After years of clamping down on death row inmates’ right of appeal, the Supreme Court seems to have lightened up in recent months, making capital-punishment cases a little harder to win and a little easier to challenge. Besides its ruling that juries alone can vote for a death sentence, the court more recently lowered the standard of proof for death row inmates seeking to claim that their jury panels were unconstitutionally purged of minority jurors. The court also criticized the 5th Circuit Court of Appeals and lower federal courts in the district for accepting without question the rulings and procedures of state courts in death penalty cases, suggesting that “technicalities,” which can be life-or-death matters in capital cases such as Coe’s and Williams’, while an important aspect of American jurisprudence, are not clear-cut matters of fact.

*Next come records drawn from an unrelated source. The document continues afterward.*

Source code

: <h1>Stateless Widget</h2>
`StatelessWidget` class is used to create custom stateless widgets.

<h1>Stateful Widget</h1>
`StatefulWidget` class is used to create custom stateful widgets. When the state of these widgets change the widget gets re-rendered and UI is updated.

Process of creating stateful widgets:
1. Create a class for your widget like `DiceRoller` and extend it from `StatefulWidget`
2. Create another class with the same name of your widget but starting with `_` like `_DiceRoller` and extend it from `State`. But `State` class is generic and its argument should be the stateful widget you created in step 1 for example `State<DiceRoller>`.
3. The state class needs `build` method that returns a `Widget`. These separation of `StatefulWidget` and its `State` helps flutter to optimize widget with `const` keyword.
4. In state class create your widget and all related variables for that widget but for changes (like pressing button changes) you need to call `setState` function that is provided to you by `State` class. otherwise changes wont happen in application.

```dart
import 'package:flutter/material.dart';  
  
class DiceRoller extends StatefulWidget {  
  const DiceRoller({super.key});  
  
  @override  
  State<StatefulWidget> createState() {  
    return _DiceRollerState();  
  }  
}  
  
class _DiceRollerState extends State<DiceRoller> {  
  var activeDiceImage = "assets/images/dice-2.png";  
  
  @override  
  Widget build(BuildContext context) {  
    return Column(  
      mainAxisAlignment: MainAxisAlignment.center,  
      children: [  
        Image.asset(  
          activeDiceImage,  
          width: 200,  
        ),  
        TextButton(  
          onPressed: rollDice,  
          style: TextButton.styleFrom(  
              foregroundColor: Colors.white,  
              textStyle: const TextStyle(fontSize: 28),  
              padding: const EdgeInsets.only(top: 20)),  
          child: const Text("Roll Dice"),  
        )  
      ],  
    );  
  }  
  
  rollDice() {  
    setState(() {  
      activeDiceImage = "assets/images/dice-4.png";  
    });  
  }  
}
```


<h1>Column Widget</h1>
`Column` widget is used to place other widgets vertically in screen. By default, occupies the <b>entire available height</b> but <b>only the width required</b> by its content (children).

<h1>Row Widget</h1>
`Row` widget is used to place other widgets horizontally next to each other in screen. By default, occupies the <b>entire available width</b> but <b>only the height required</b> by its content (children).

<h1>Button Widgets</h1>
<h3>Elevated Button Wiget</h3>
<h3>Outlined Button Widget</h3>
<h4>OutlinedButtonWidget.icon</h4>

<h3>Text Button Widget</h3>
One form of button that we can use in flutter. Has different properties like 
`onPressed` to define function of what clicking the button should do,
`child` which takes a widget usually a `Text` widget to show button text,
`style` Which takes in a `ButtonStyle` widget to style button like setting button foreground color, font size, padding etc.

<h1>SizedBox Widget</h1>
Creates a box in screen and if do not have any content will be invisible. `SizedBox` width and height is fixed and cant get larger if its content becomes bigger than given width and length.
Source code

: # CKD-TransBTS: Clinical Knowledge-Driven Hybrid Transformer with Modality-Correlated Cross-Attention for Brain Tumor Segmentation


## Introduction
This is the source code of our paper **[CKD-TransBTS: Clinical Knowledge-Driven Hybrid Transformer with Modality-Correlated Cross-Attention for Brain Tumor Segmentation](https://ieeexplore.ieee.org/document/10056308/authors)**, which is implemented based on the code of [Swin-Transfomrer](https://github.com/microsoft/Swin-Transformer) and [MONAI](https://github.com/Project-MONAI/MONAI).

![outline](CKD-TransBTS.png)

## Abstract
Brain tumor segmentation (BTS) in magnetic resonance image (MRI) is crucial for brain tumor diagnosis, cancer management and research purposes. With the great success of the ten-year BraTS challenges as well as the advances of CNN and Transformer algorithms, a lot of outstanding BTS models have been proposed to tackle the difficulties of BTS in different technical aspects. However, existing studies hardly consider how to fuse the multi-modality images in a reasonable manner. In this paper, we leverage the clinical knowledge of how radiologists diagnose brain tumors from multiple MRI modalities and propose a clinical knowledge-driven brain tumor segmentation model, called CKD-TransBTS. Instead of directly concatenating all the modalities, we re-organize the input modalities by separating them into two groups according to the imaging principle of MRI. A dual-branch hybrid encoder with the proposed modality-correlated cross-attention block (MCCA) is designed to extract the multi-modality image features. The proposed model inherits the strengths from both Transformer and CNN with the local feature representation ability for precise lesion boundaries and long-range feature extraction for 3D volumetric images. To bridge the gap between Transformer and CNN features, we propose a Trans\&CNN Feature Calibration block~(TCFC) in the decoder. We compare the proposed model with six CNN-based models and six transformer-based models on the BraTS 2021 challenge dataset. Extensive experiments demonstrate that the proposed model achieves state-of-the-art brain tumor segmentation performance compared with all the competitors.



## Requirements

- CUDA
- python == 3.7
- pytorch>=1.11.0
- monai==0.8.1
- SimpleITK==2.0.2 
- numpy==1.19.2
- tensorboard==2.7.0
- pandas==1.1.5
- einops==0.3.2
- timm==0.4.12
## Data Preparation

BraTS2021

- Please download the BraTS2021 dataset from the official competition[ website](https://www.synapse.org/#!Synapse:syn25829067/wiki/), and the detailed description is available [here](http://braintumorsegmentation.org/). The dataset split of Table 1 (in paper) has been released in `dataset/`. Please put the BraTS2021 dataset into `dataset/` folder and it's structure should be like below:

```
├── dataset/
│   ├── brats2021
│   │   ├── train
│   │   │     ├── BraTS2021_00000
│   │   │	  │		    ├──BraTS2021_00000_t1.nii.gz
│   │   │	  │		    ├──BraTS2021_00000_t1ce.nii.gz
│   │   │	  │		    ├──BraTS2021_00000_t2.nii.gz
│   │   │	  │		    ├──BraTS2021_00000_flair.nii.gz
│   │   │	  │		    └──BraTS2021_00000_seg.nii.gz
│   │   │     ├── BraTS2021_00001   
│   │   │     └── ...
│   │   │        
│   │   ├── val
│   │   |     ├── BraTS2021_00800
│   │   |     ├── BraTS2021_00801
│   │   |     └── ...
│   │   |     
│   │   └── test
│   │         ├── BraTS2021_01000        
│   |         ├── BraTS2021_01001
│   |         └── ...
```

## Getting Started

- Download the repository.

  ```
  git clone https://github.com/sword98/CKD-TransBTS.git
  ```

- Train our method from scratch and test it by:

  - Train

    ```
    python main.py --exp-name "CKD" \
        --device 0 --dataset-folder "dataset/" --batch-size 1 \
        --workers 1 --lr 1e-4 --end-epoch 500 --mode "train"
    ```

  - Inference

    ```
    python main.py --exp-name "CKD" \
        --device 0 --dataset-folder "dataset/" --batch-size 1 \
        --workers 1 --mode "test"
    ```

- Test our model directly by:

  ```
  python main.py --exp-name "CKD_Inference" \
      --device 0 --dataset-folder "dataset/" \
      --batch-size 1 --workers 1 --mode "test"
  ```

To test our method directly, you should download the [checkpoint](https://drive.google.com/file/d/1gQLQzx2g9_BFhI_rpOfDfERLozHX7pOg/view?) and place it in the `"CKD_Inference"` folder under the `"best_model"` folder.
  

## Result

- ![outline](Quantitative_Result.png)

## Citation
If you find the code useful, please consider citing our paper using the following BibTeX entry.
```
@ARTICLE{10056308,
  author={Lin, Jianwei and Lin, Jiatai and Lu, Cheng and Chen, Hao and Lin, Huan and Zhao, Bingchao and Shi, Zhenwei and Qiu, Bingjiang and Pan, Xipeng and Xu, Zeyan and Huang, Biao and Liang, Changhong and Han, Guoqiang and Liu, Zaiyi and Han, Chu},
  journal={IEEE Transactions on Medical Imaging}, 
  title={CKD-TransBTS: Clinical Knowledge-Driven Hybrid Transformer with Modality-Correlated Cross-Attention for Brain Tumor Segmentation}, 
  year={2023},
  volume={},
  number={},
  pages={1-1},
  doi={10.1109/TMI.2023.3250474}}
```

Finally, the court ruled that retarded people should not be executed, though it left unresolved how lower courts should determine what constitutes retardation.
But capital-punishment critics like Liebman, and even death penalty advocates like Blecker, argue that the problem of errors, in both the guilt and sentencing phases of capital cases, will continue to plague the system, at huge cost — both psychological and financial — to society and to inmates, and to the families of victims and inmates.
“Everybody loses,” says David Elliott, a spokesman for the National Coalition to Abolish the Death Penalty. “Remember that people on death row have relatives, and those relatives are losing a loved one. And the victim’s relatives have to live through years of trials and hearings. And then there’s the prisoner,” he adds. “If he’s executed because of a sentencing error, that’s terrible, but even if the error is eventually corrected, he has lived under the threat of death for years. We have seen these people, and afterwards many of them have something resembling post-traumatic stress disorder. They can’t adjust to the reality that they aren’t going to die.”
Both Liebman and Blecker suggest that the quickest way to reduce these errors would be to ensure that all capital murder defendants are provided the resources to put on an adequate defense, and for legislatures and prosecutors to narrow the range of crimes that allow for a death penalty.
But mandating adequate defense counsel in capital cases is costly, and in most states, the burden of financing first-class defense counsel and appellate counsel for capital cases would fall on already strapped local governments. Raising taxes is always a hard sell. Raising them in order to help capital defendants beat the rap, or to help convicted killers contest their convictions or their sentences is an even harder sell. Yet critics of the system say something has to be done.
“When you have a death penalty system, and you start diluting it by executing people who don’t deserve to die while not executing others who do, it means the system is breaking down,” says Liebman. “What’s needed is more honesty about what’s happening. We have to have a commitment to get rid of all the error.”